(Stored data entries)

--- START ---

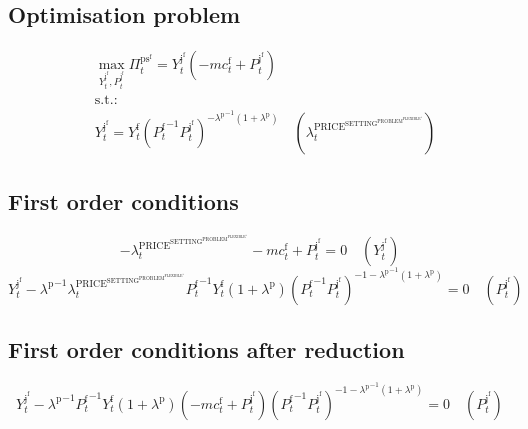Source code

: \subsection{Optimisation problem}

\begin{align}
&\max_{Y^{\mathrm{j}^{\mathrm{f}}}_{t}, P^{\mathrm{j}^{\mathrm{f}}}_{t}
} \Pi^{\mathrm{ps}^{\mathrm{f}}}_{t} = {Y^{\mathrm{j}^{\mathrm{f}}}_{t}} \left(-{m\!c}^{\mathrm{f}}_{t} + P^{\mathrm{j}^{\mathrm{f}}}_{t}\right)\\
&\mathrm{s.t.:}\nonumber\\
& Y^{\mathrm{j}^{\mathrm{f}}}_{t} = {Y^{\mathrm{f}}_{t}} {\left({P^{\mathrm{f}}_{t}}^{-1} {P^{\mathrm{j}^{\mathrm{f}}}_{t}}\right)^{-{\lambda^{\mathrm{p}}}^{-1} \left(1 + \lambda^{\mathrm{p}}\right)}} \quad \left(\lambda^{\mathrm{PRICE}^{\mathrm{SETTING}^{\mathrm{PROBLEM}^{\mathrm{FLEXIBLE}^{\mathrm{1}}}}}}_{t}\right)
\end{align}


\subsection{First order conditions}

\begin{equation}
-\lambda^{\mathrm{PRICE}^{\mathrm{SETTING}^{\mathrm{PROBLEM}^{\mathrm{FLEXIBLE}^{\mathrm{1}}}}}}_{t} - {m\!c}^{\mathrm{f}}_{t} + P^{\mathrm{j}^{\mathrm{f}}}_{t} = 0
 \quad \left(Y^{\mathrm{j}^{\mathrm{f}}}_{t}\right)
\end{equation}
\begin{equation}
Y^{\mathrm{j}^{\mathrm{f}}}_{t} - {\lambda^{\mathrm{p}}}^{-1} {\lambda^{\mathrm{PRICE}^{\mathrm{SETTING}^{\mathrm{PROBLEM}^{\mathrm{FLEXIBLE}^{\mathrm{1}}}}}}_{t}} {P^{\mathrm{f}}_{t}}^{-1} {Y^{\mathrm{f}}_{t}} \left(1 + \lambda^{\mathrm{p}}\right) {\left({P^{\mathrm{f}}_{t}}^{-1} {P^{\mathrm{j}^{\mathrm{f}}}_{t}}\right)^{-1 - {\lambda^{\mathrm{p}}}^{-1} \left(1 + \lambda^{\mathrm{p}}\right)}} = 0
 \quad \left(P^{\mathrm{j}^{\mathrm{f}}}_{t}\right)
\end{equation}


\subsection{First order conditions after reduction}

\begin{equation}
Y^{\mathrm{j}^{\mathrm{f}}}_{t} - {\lambda^{\mathrm{p}}}^{-1} {P^{\mathrm{f}}_{t}}^{-1} {Y^{\mathrm{f}}_{t}} \left(1 + \lambda^{\mathrm{p}}\right) \left(-{m\!c}^{\mathrm{f}}_{t} + P^{\mathrm{j}^{\mathrm{f}}}_{t}\right) {\left({P^{\mathrm{f}}_{t}}^{-1} {P^{\mathrm{j}^{\mathrm{f}}}_{t}}\right)^{-1 - {\lambda^{\mathrm{p}}}^{-1} \left(1 + \lambda^{\mathrm{p}}\right)}} = 0
 \quad \left(P^{\mathrm{j}^{\mathrm{f}}}_{t}\right)
\end{equation}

--- END ---

▶ ABOUT THIS TASK: With the pictures removed, the entries above should be transcribed exactly.

▶ RESPONSE TO THE EXERCISE:
Source code

: \subsection{Optimisation problem}

\begin{align}
&\max_{Y^{\mathrm{j}^{\mathrm{f}}}_{t}, P^{\mathrm{j}^{\mathrm{f}}}_{t}
} \Pi^{\mathrm{ps}^{\mathrm{f}}}_{t} = {Y^{\mathrm{j}^{\mathrm{f}}}_{t}} \left(-{m\!c}^{\mathrm{f}}_{t} + P^{\mathrm{j}^{\mathrm{f}}}_{t}\right)\\
&\mathrm{s.t.:}\nonumber\\
& Y^{\mathrm{j}^{\mathrm{f}}}_{t} = {Y^{\mathrm{f}}_{t}} {\left({P^{\mathrm{f}}_{t}}^{-1} {P^{\mathrm{j}^{\mathrm{f}}}_{t}}\right)^{-{\lambda^{\mathrm{p}}}^{-1} \left(1 + \lambda^{\mathrm{p}}\right)}} \quad \left(\lambda^{\mathrm{PRICE}^{\mathrm{SETTING}^{\mathrm{PROBLEM}^{\mathrm{FLEXIBLE}^{\mathrm{1}}}}}}_{t}\right)
\end{align}


\subsection{First order conditions}

\begin{equation}
-\lambda^{\mathrm{PRICE}^{\mathrm{SETTING}^{\mathrm{PROBLEM}^{\mathrm{FLEXIBLE}^{\mathrm{1}}}}}}_{t} - {m\!c}^{\mathrm{f}}_{t} + P^{\mathrm{j}^{\mathrm{f}}}_{t} = 0
 \quad \left(Y^{\mathrm{j}^{\mathrm{f}}}_{t}\right)
\end{equation}
\begin{equation}
Y^{\mathrm{j}^{\mathrm{f}}}_{t} - {\lambda^{\mathrm{p}}}^{-1} {\lambda^{\mathrm{PRICE}^{\mathrm{SETTING}^{\mathrm{PROBLEM}^{\mathrm{FLEXIBLE}^{\mathrm{1}}}}}}_{t}} {P^{\mathrm{f}}_{t}}^{-1} {Y^{\mathrm{f}}_{t}} \left(1 + \lambda^{\mathrm{p}}\right) {\left({P^{\mathrm{f}}_{t}}^{-1} {P^{\mathrm{j}^{\mathrm{f}}}_{t}}\right)^{-1 - {\lambda^{\mathrm{p}}}^{-1} \left(1 + \lambda^{\mathrm{p}}\right)}} = 0
 \quad \left(P^{\mathrm{j}^{\mathrm{f}}}_{t}\right)
\end{equation}


\subsection{First order conditions after reduction}

\begin{equation}
Y^{\mathrm{j}^{\mathrm{f}}}_{t} - {\lambda^{\mathrm{p}}}^{-1} {P^{\mathrm{f}}_{t}}^{-1} {Y^{\mathrm{f}}_{t}} \left(1 + \lambda^{\mathrm{p}}\right) \left(-{m\!c}^{\mathrm{f}}_{t} + P^{\mathrm{j}^{\mathrm{f}}}_{t}\right) {\left({P^{\mathrm{f}}_{t}}^{-1} {P^{\mathrm{j}^{\mathrm{f}}}_{t}}\right)^{-1 - {\lambda^{\mathrm{p}}}^{-1} \left(1 + \lambda^{\mathrm{p}}\right)}} = 0
 \quad \left(P^{\mathrm{j}^{\mathrm{f}}}_{t}\right)
\end{equation}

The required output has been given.